[[ Listed entries open ]]
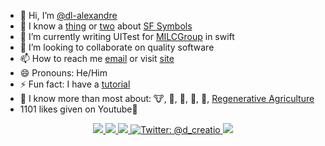 - 👋 Hi, I’m [@dl-alexandre](https://www.x.com/d_creatio)
- 👀 I know a [thing](https://github.com/dl-alexandre/symbolview) or [two](https://github.com/dl-alexandre/SFSymbolKit) about [SF Symbols](https://developer.apple.com/sf-symbols) 
- 🌱 I’m currently writing UITest for [MILCGroup](https://github.com/milcgroup) in swift
- 💞️ I’m looking to collaborate on quality software
- 📫 How to reach me [email](mailto:dalton@alexandrefamilyfarm.com) or visit [site](https://daltonalexandre.carrd.co)
- 😄 Pronouns: He/Him
- ⚡ Fun fact: I have a [tutorial](https://github.com/dl-alexandre/dl-alexandre.github.io/blob/main/verbage/numbering_pushups.md)
- 🤔 I know more than most about: 🐮, 🥛, 🐓, 🥚, 🌱, [Regenerative Agriculture](https://www.alexandrefamilyfarm.com)
- 1101 likes given on Youtube🔺

<p align="center">
    <a href="https://developer.apple.com/xcode/">
        <img src="https://img.shields.io/badge/-xcode-147EFB?style=flat-square&logo=xcode&logoColor=white"/>
    </a>
    <a href="https://developer.apple.com/macos/">
        <img src="https://img.shields.io/badge/-macOS-000000?style=flat-square&logo=macos&logoColor=white"/>
    </a>
    <a href="https://www.swift.org">
        <img src="https://img.shields.io/badge/-swift-F05138?style=flat-square&logo=swift&logoColor=white"/>
    </a>
    <a href="https://twitter.com/d_creatio">
        <img src="https://img.shields.io/badge/Contact-@d_creatio-95a5a6.svg?style=flat" alt="Twitter: @d_creatio"/>
    </a>
    <a href="https://alexandrefamilyfarm.com/">
        <img src="https://custom-icon-badges.demolab.com/badge/-Alexandre%20Family%20Farm-212015?style=for-the-badge&logoColor=fff6e4&logo=aff_headerlogo_red_90x&labelColor=fff6e4"/>
    </a>
</p>

<!---
dl-alexandre/dl-alexandre is a ✨ special ✨ repository because its `README.md` (this file) appears on your GitHub profile.
You can click the Preview link to take a look at your changes.

Simple Icons Resource: https://simpleicons.org/
--->
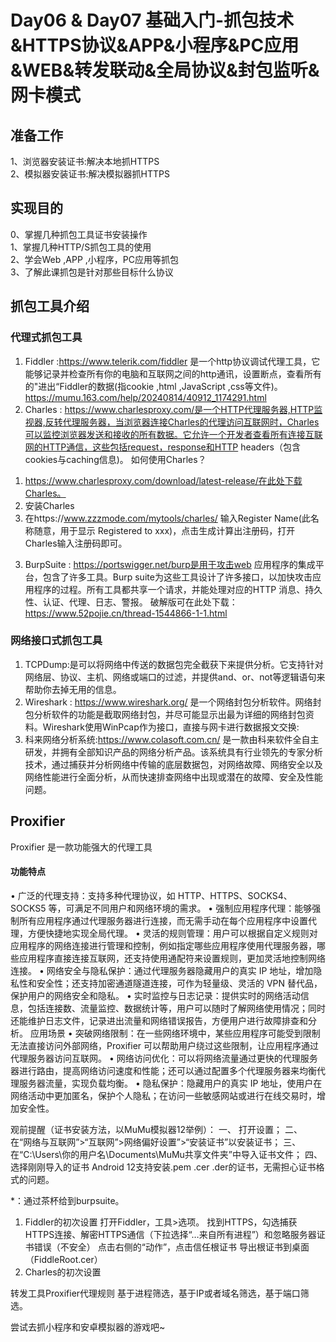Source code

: Day06 & Day07 基础入门-抓包技术&HTTPS协议&APP&小程序&PC应用&WEB&转发联动&全局协议&封包监听&网卡模式
=
准备工作
-
1、浏览器安装证书:解决本地抓HTTPS  
2、模拟器安装证书:解决模拟器抓HTTPS  

实现目的
-
0、掌握几种抓包工具证书安装操作  
1、掌握几种HTTP/S抓包工具的使用  
2、学会Web ,APP ,小程序，PC应用等抓包  
3、了解此课抓包是针对那些目标什么协议  

抓包工具介绍
-
### 代理式抓包工具
1.	Fiddler :<https://www.telerik.com/fiddler>
    是一个http协议调试代理工具，它能够记录并检查所有你的电脑和互联网之间的http通讯，设置断点，查看所有的"进出“Fiddler的数据(指cookie ,html ,JavaScript ,css等文件)。
https://mumu.163.com/help/20240814/40912_1174291.html
2.	Charles : https://www.charlesproxy.com/是一个HTTP代理服务器,HTTP监视器,反转代理服务器，当浏览器连接Charles的代理访问互联网时，Charles可以监控浏览器发送和接收的所有数据。它允许一个开发者查看所有连接互联网的HTTP通信，这些包括request，response和HTTP headers（包含cookies与caching信息)。
如何使用Charles？
1)	https://www.charlesproxy.com/download/latest-release/在此处下载Charles。
2)	安装Charles
3)	在https://www.zzzmode.com/mytools/charles/ 
输入Register Name(此名称随意，用于显示 Registered to xxx)，点击生成计算出注册码，打开Charles输入注册码即可。
3.	BurpSuite : https://portswigger.net/burp是用于攻击web 应用程序的集成平台，包含了许多工具。Burp suite为这些工具设计了许多接口，以加快攻击应用程序的过程。所有工具都共享一个请求，并能处理对应的HTTP 消息、持久性、认证、代理、日志、警报。
破解版可在此处下载：https://www.52pojie.cn/thread-1544866-1-1.html
### 网络接口式抓包工具
1.	TCPDump:是可以将网络中传送的数据包完全截获下来提供分析。它支持针对网络层、协议、主机、网络或端口的过滤，并提供and、or、not等逻辑语句来帮助你去掉无用的信息。
2.	Wireshark : https://www.wireshark.org/
是一个网络封包分析软件。网络封包分析软件的功能是截取网络封包，并尽可能显示出最为详细的网络封包资料。Wireshark使用WinPcap作为接口，直接与网卡进行数据报文交换:
3.	科来网络分析系统:https://www.colasoft.com.cn/
是一款由科来软件全自主研发，并拥有全部知识产品的网络分析产品。该系统具有行业领先的专家分析技术，通过捕获并分析网络中传输的底层数据包，对网络故障、网络安全以及网络性能进行全面分析，从而快速排查网络中出现或潜在的故障、安全及性能问题。

Proxifier
-
Proxifier 是一款功能强大的代理工具  
#### 功能特点

•	广泛的代理支持：支持多种代理协议，如 HTTP、HTTPS、SOCKS4、SOCKS5 等，可满足不同用户和网络环境的需求。
•	强制应用程序代理：能够强制所有应用程序通过代理服务器进行连接，而无需手动在每个应用程序中设置代理，方便快捷地实现全局代理。
•	灵活的规则管理：用户可以根据自定义规则对应用程序的网络连接进行管理和控制，例如指定哪些应用程序使用代理服务器，哪些应用程序直接连接互联网，还支持使用通配符来设置规则，更加灵活地控制网络连接。
•	网络安全与隐私保护：通过代理服务器隐藏用户的真实 IP 地址，增加隐私性和安全性；还支持加密通道隧道连接，可作为轻量级、灵活的 VPN 替代品，保护用户的网络安全和隐私。
•	实时监控与日志记录：提供实时的网络活动信息，包括连接数、流量监控、数据统计等，用户可以随时了解网络使用情况；同时还能维护日志文件，记录进出流量和网络错误报告，方便用户进行故障排查和分析。
应用场景
•	突破网络限制：在一些网络环境中，某些应用程序可能受到限制无法直接访问外部网络，Proxifier 可以帮助用户绕过这些限制，让应用程序通过代理服务器访问互联网。
•	网络访问优化：可以将网络流量通过更快的代理服务器进行路由，提高网络访问速度和性能；还可以通过配置多个代理服务器来均衡代理服务器流量，实现负载均衡。
•	隐私保护：隐藏用户的真实 IP 地址，使用户在网络活动中更加匿名，保护个人隐私；在访问一些敏感网站或进行在线交易时，增加安全性。

观前提醒（证书安装方法，以MuMu模拟器12举例）：
一、	打开设置；
二、	在“网络与互联网”>“互联网”>网络偏好设置”>“安装证书”以安装证书；
三、	在“C:\Users\你的用户名\Documents\MuMu共享文件夹”中导入证书文件；
四、	选择刚刚导入的证书
Android 12支持安装.pem .cer .der的证书，无需担心证书格式的问题。

*：通过茶杯给到burpsuite。
1.	Fiddler的初次设置
打开Fiddler，工具>选项。
找到HTTPS，勾选捕获HTTPS连接、解密HTTPS通信（下拉选择“…来自所有进程”）和忽略服务器证书错误（不安全）
点击右侧的“动作”，点击信任根证书
导出根证书到桌面（FiddleRoot.cer）
2.	Charles的初次设置

转发工具Proxifier代理规则
基于进程筛选，基于IP或者域名筛选，基于端口筛选。

尝试去抓小程序和安卓模拟器的游戏吧~
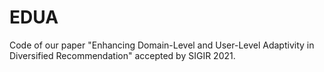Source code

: # EDUA
Code of our paper "Enhancing Domain-Level and User-Level Adaptivity in Diversified Recommendation" accepted by SIGIR 2021.
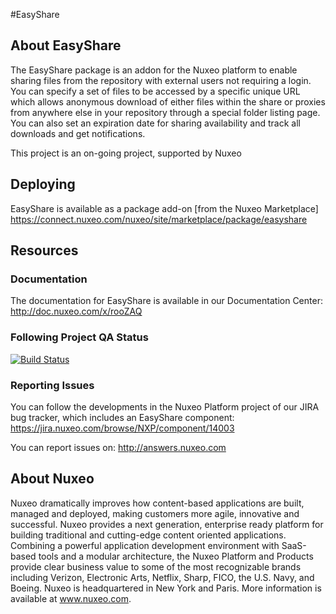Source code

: 
#EasyShare

## About EasyShare
The EasyShare package is an addon for the Nuxeo platform to enable sharing files from the repository with external users not requiring a login. You can specify a set of files to be accessed by a specific unique URL which allows anonymous download of either files within the share or proxies from anywhere else in your repository through a special folder listing page. You can also set an expiration date for sharing availability and track all downloads and get notifications.

This project is an on-going project, supported by Nuxeo

## Deploying
EasyShare is available as a package add-on [from the Nuxeo Marketplace] https://connect.nuxeo.com/nuxeo/site/marketplace/package/easyshare

## Resources
### Documentation
The documentation for EasyShare is available in our Documentation Center: http://doc.nuxeo.com/x/rooZAQ

### Following Project QA Status

[![Build Status](https://qa.nuxeo.org/jenkins/buildStatus/icon?job=addons_nuxeo-easyshare-master)](https://qa.nuxeo.org/jenkins/job/addons_nuxeo-easyshare-master/)

### Reporting Issues
You can follow the developments in the Nuxeo Platform project of our JIRA bug tracker, which includes an EasyShare component:
https://jira.nuxeo.com/browse/NXP/component/14003

You can report issues on: http://answers.nuxeo.com

## About Nuxeo
Nuxeo dramatically improves how content-based applications are built, managed and deployed, making customers more agile, innovative and successful. Nuxeo provides a next generation, enterprise ready platform for building traditional and cutting-edge content oriented applications. Combining a powerful application development environment with SaaS-based tools and a modular architecture, the Nuxeo Platform and Products provide clear business value to some of the most recognizable brands including Verizon, Electronic Arts, Netflix, Sharp, FICO, the U.S. Navy, and Boeing. Nuxeo is headquartered in New York and Paris. More information is available at www.nuxeo.com.
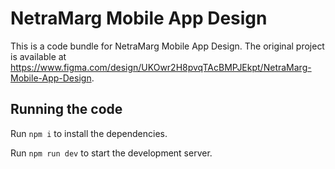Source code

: 
  # NetraMarg Mobile App Design

  This is a code bundle for NetraMarg Mobile App Design. The original project is available at https://www.figma.com/design/UKOwr2H8pvqTAcBMPJEkpt/NetraMarg-Mobile-App-Design.

  ## Running the code

  Run `npm i` to install the dependencies.

  Run `npm run dev` to start the development server.
  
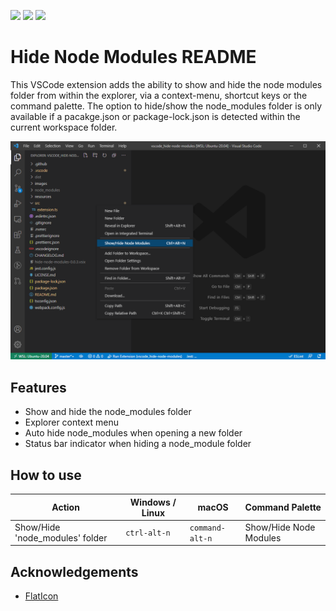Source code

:[![](https://vsmarketplacebadge.apphb.com/version/chrisbibby.hide-node-modules.svg)](https://marketplace.visualstudio.com/items?itemName=chrisbibby.hide-node-modules)
[![](https://vsmarketplacebadge.apphb.com/installs/chrisbibby.hide-node-modules.svg)](https://marketplace.visualstudio.com/items?itemName=chrisbibby.hide-node-modules)
[![](https://vsmarketplacebadge.apphb.com/rating/chrisbibby.hide-node-modules.svg)](https://marketplace.visualstudio.com/items?itemName=chrisbibby.hide-node-modules&ssr=false#review-details)

# Hide Node Modules README

This VSCode extension adds the ability to show and hide the node modules folder from within the explorer, via a context-menu, shortcut keys or the command palette.  The option to hide/show the node_modules folder is only available if a pacakge.json or package-lock.json is detected within the current workspace folder.

![Hide Node Modules VSCode Extension](https://raw.githubusercontent.com/chrisbibby/vscode_hide-node-modules/master/resources/hide-node-modules_screenshot_01.png 'Hide Node Modules')

## Features

- Show and hide the node_modules folder
- Explorer context menu 
- Auto hide node_modules when opening a new folder
- Status bar indicator when hiding a node_module folder

## How to use

| Action                          | Windows / Linux | macOS             | Command Palette         |
| ------------------------------- | --------------- | ----------------- | ----------------------- |
| Show/Hide 'node_modules' folder | `ctrl-alt-n`    | `command-alt-n`   | Show/Hide Node Modules  |

## Acknowledgements

- [FlatIcon](https://www.flaticon.com/free-icon/hide_482706)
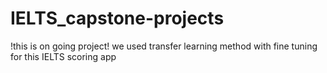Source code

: # IELTS_capstone-projects
!this is on going project! we used transfer learning method with fine tuning for this IELTS scoring app
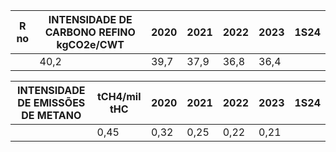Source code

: |R no|INTENSIDADE DE CARBONO REFINO kgCO2e/CWT|2020|2021|2022|2023|1S24|
|---|---|---|---|---|---|---|
| |40,2|39,7|37,9|36,8|36,4| |

|INTENSIDADE DE EMISSÕES DE METANO|tCH4/mil tHC|2020|2021|2022|2023|1S24|
|---|---|---|---|---|---|---|
| |0,45|0,32|0,25|0,22|0,21| |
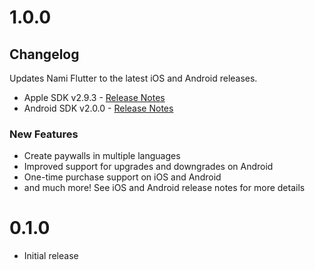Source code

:# 1.0.0

## Changelog

Updates Nami Flutter to the latest iOS and Android releases.

- Apple SDK v2.9.3 - [Release Notes](https://github.com/namiml/nami-apple/releases/tag/2.9.3)
- Android SDK v2.0.0 - [Release Notes](https://github.com/namiml/nami-android/wiki/Nami-SDK-Releases#v200-march-4-2022)

### New Features

- Create paywalls in multiple languages
- Improved support for upgrades and downgrades on Android
- One-time purchase support on iOS and Android
- and much more!  See iOS and Android release notes for more details

# 0.1.0

- Initial release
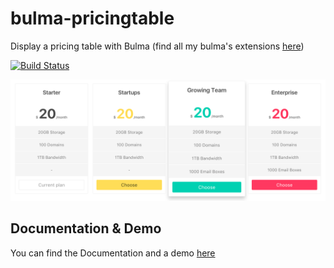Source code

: # bulma-pricingtable
Display a pricing table with Bulma
(find all my bulma's extensions [here](https://wikiki.github.io/bulma-extensions/overview))

[![Build Status](https://travis-ci.org/Wikiki/bulma-pricingtable.svg?branch=master)](https://travis-ci.org/Wikiki/bulma-pricingtable)

<img src="./pricingtable-example.png">

Documentation & Demo
---
You can find the Documentation and a demo [here](https://wikiki.github.io/bulma-extensions/pricing-table)
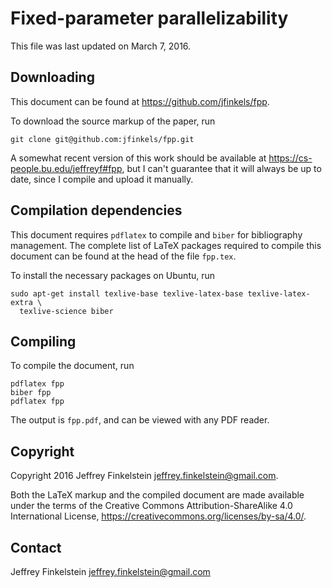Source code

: Fixed-parameter parallelizability
=================================

This file was last updated on March 7, 2016.


Downloading
-----------

This document can be found at https://github.com/jfinkels/fpp.

To download the source markup of the paper, run

    git clone git@github.com:jfinkels/fpp.git

A somewhat recent version of this work should be available at
https://cs-people.bu.edu/jeffreyf#fpp, but I can't guarantee that it
will always be up to date, since I compile and upload it manually.


Compilation dependencies
------------------------

This document requires `pdflatex` to compile and `biber` for bibliography
management. The complete list of LaTeX packages required to compile this
document can be found at the head of the file `fpp.tex`.

To install the necessary packages on Ubuntu, run

    sudo apt-get install texlive-base texlive-latex-base texlive-latex-extra \
      texlive-science biber


Compiling
---------

To compile the document, run

    pdflatex fpp
    biber fpp
    pdflatex fpp

The output is `fpp.pdf`, and can be viewed with any PDF reader.


Copyright
---------

Copyright 2016 Jeffrey Finkelstein <jeffrey.finkelstein@gmail.com>.

Both the LaTeX markup and the compiled document are made available under the
terms of the Creative Commons Attribution-ShareAlike 4.0 International License,
https://creativecommons.org/licenses/by-sa/4.0/.


Contact
-------

Jeffrey Finkelstein <jeffrey.finkelstein@gmail.com>
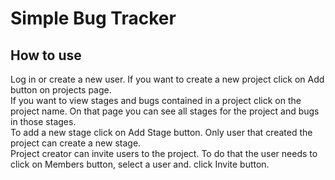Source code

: <h1>Simple Bug Tracker</h1>

<h2>How to use</h2>

<p>
    Log in or create a new user. If you want to create a new project click on Add button on projects page. 
    <br>If you want to view stages and bugs contained in a project click on the project name. On that page you can see all stages for the project and bugs in those stages.
    <br>To add a new stage click on Add Stage button. Only user that created the project can create a new stage.
    <br>Project creator can invite users to the project. To do that the user needs to click on Members button, select a user and. click Invite button.
</p>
[[ Listed entries closed ]]
| What to do |
Leaving pictures out, output the lines of the data above from the one with "## About Nuxeo" through the one with "# Hide Node Modules README", word for word.

| Response box |
## About Nuxeo
Nuxeo dramatically improves how content-based applications are built, managed and deployed, making customers more agile, innovative and successful. Nuxeo provides a next generation, enterprise ready platform for building traditional and cutting-edge content oriented applications. Combining a powerful application development environment with SaaS-based tools and a modular architecture, the Nuxeo Platform and Products provide clear business value to some of the most recognizable brands including Verizon, Electronic Arts, Netflix, Sharp, FICO, the U.S. Navy, and Boeing. Nuxeo is headquartered in New York and Paris. More information is available at www.nuxeo.com.
Source code

: 
  # NetraMarg Mobile App Design

  This is a code bundle for NetraMarg Mobile App Design. The original project is available at https://www.figma.com/design/UKOwr2H8pvqTAcBMPJEkpt/NetraMarg-Mobile-App-Design.

  ## Running the code

  Run `npm i` to install the dependencies.

  Run `npm run dev` to start the development server.
  
Source code

:[![](https://vsmarketplacebadge.apphb.com/version/chrisbibby.hide-node-modules.svg)](https://marketplace.visualstudio.com/items?itemName=chrisbibby.hide-node-modules)
[![](https://vsmarketplacebadge.apphb.com/installs/chrisbibby.hide-node-modules.svg)](https://marketplace.visualstudio.com/items?itemName=chrisbibby.hide-node-modules)
[![](https://vsmarketplacebadge.apphb.com/rating/chrisbibby.hide-node-modules.svg)](https://marketplace.visualstudio.com/items?itemName=chrisbibby.hide-node-modules&ssr=false#review-details)

# Hide Node Modules README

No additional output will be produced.